> **Problem to solve**:
What lines in the records below hold the string "Função"? Please show them.

Records to use section start

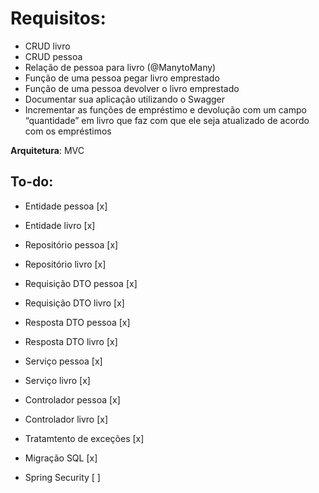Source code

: # Requisitos:

- CRUD livro
- CRUD pessoa
- Relação de pessoa para livro (@ManytoMany)
- Função de uma pessoa pegar livro emprestado
- Função de uma pessoa devolver o livro emprestado
- Documentar sua aplicação utilizando o Swagger
- Incrementar as funções de empréstimo e devolução com um campo “quantidade” em livro que faz com que ele seja atualizado de acordo com os empréstimos


**Arquitetura**: MVC

## To-do:

- Entidade pessoa [x]
- Entidade livro [x]

- Repositório pessoa [x]
- Repositório livro [x]

- Requisição DTO pessoa [x]
- Requisição DTO livro [x]

- Resposta DTO pessoa [x]
- Resposta DTO livro [x]

- Serviço pessoa [x]
- Serviço livro [x]

- Controlador pessoa [x]
- Controlador livro [x]

- Tratamtento de exceções [x]

- Migração SQL [x]

- Spring Security [ ]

Records to use section end

> **Result of the task**:
- Função de uma pessoa pegar livro emprestado
- Função de uma pessoa devolver o livro emprestado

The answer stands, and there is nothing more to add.